INSTRUCTIONS FOR THE TASK → Could you copy all of the records below exactly as they appear?

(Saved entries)

**********

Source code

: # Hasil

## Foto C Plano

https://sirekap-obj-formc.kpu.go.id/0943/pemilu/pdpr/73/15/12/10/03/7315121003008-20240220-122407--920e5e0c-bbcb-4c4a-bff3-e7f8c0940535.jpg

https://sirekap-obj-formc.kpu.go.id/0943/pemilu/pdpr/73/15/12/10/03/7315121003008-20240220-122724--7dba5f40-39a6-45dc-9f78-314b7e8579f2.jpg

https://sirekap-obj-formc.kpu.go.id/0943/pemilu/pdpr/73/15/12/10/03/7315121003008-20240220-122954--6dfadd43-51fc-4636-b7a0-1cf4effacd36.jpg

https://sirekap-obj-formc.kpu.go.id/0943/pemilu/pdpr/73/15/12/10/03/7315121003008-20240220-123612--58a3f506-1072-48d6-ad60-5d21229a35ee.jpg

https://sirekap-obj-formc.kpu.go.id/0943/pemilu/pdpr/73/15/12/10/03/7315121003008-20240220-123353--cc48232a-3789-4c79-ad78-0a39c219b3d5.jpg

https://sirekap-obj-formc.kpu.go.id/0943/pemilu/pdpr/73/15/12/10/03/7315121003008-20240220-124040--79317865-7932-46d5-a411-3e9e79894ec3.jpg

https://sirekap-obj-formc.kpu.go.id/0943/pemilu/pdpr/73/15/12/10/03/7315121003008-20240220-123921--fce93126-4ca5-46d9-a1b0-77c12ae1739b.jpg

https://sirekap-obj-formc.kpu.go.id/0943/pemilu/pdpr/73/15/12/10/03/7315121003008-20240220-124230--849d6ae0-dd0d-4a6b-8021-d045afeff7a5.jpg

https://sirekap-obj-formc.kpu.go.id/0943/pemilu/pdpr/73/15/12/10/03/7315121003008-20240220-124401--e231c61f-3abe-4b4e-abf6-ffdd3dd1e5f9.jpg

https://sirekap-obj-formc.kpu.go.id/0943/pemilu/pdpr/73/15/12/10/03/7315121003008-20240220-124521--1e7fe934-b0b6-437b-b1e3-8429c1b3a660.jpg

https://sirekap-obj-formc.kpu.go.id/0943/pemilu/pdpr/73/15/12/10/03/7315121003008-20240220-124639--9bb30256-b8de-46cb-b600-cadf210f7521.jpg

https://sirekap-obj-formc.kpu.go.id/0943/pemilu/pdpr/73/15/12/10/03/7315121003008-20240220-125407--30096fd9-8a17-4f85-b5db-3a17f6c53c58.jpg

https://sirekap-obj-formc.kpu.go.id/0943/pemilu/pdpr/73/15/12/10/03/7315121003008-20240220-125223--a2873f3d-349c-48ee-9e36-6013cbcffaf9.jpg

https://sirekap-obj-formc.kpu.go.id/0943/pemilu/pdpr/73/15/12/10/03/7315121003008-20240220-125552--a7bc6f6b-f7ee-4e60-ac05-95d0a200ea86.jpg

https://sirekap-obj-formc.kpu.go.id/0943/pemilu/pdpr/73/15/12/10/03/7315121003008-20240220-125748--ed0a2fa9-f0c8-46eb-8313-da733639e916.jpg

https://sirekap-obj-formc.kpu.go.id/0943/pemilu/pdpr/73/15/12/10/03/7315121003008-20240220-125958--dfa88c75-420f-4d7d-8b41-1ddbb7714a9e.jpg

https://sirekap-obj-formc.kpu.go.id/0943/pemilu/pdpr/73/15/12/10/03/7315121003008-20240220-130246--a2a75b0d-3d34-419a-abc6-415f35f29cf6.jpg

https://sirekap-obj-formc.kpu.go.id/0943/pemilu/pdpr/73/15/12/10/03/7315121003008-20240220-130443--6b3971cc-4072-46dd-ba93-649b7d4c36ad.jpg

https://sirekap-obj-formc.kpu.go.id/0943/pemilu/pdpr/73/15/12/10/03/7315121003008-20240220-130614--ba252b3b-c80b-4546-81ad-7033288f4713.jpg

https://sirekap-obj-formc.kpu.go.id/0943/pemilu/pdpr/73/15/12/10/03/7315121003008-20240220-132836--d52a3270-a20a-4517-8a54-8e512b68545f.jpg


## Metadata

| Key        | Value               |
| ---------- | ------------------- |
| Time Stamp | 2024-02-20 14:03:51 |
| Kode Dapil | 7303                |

**********

ANSWER AREA →
Source code

: # Hasil

## Foto C Plano

https://sirekap-obj-formc.kpu.go.id/0943/pemilu/pdpr/73/15/12/10/03/7315121003008-20240220-122407--920e5e0c-bbcb-4c4a-bff3-e7f8c0940535.jpg

https://sirekap-obj-formc.kpu.go.id/0943/pemilu/pdpr/73/15/12/10/03/7315121003008-20240220-122724--7dba5f40-39a6-45dc-9f78-314b7e8579f2.jpg

https://sirekap-obj-formc.kpu.go.id/0943/pemilu/pdpr/73/15/12/10/03/7315121003008-20240220-122954--6dfadd43-51fc-4636-b7a0-1cf4effacd36.jpg

https://sirekap-obj-formc.kpu.go.id/0943/pemilu/pdpr/73/15/12/10/03/7315121003008-20240220-123612--58a3f506-1072-48d6-ad60-5d21229a35ee.jpg

https://sirekap-obj-formc.kpu.go.id/0943/pemilu/pdpr/73/15/12/10/03/7315121003008-20240220-123353--cc48232a-3789-4c79-ad78-0a39c219b3d5.jpg

https://sirekap-obj-formc.kpu.go.id/0943/pemilu/pdpr/73/15/12/10/03/7315121003008-20240220-124040--79317865-7932-46d5-a411-3e9e79894ec3.jpg

https://sirekap-obj-formc.kpu.go.id/0943/pemilu/pdpr/73/15/12/10/03/7315121003008-20240220-123921--fce93126-4ca5-46d9-a1b0-77c12ae1739b.jpg

https://sirekap-obj-formc.kpu.go.id/0943/pemilu/pdpr/73/15/12/10/03/7315121003008-20240220-124230--849d6ae0-dd0d-4a6b-8021-d045afeff7a5.jpg

https://sirekap-obj-formc.kpu.go.id/0943/pemilu/pdpr/73/15/12/10/03/7315121003008-20240220-124401--e231c61f-3abe-4b4e-abf6-ffdd3dd1e5f9.jpg

https://sirekap-obj-formc.kpu.go.id/0943/pemilu/pdpr/73/15/12/10/03/7315121003008-20240220-124521--1e7fe934-b0b6-437b-b1e3-8429c1b3a660.jpg

https://sirekap-obj-formc.kpu.go.id/0943/pemilu/pdpr/73/15/12/10/03/7315121003008-20240220-124639--9bb30256-b8de-46cb-b600-cadf210f7521.jpg

https://sirekap-obj-formc.kpu.go.id/0943/pemilu/pdpr/73/15/12/10/03/7315121003008-20240220-125407--30096fd9-8a17-4f85-b5db-3a17f6c53c58.jpg

https://sirekap-obj-formc.kpu.go.id/0943/pemilu/pdpr/73/15/12/10/03/7315121003008-20240220-125223--a2873f3d-349c-48ee-9e36-6013cbcffaf9.jpg

https://sirekap-obj-formc.kpu.go.id/0943/pemilu/pdpr/73/15/12/10/03/7315121003008-20240220-125552--a7bc6f6b-f7ee-4e60-ac05-95d0a200ea86.jpg

https://sirekap-obj-formc.kpu.go.id/0943/pemilu/pdpr/73/15/12/10/03/7315121003008-20240220-125748--ed0a2fa9-f0c8-46eb-8313-da733639e916.jpg

https://sirekap-obj-formc.kpu.go.id/0943/pemilu/pdpr/73/15/12/10/03/7315121003008-20240220-125958--dfa88c75-420f-4d7d-8b41-1ddbb7714a9e.jpg

https://sirekap-obj-formc.kpu.go.id/0943/pemilu/pdpr/73/15/12/10/03/7315121003008-20240220-130246--a2a75b0d-3d34-419a-abc6-415f35f29cf6.jpg

https://sirekap-obj-formc.kpu.go.id/0943/pemilu/pdpr/73/15/12/10/03/7315121003008-20240220-130443--6b3971cc-4072-46dd-ba93-649b7d4c36ad.jpg

https://sirekap-obj-formc.kpu.go.id/0943/pemilu/pdpr/73/15/12/10/03/7315121003008-20240220-130614--ba252b3b-c80b-4546-81ad-7033288f4713.jpg

https://sirekap-obj-formc.kpu.go.id/0943/pemilu/pdpr/73/15/12/10/03/7315121003008-20240220-132836--d52a3270-a20a-4517-8a54-8e512b68545f.jpg


## Metadata

| Key        | Value               |
| ---------- | ------------------- |
| Time Stamp | 2024-02-20 14:03:51 |
| Kode Dapil | 7303                |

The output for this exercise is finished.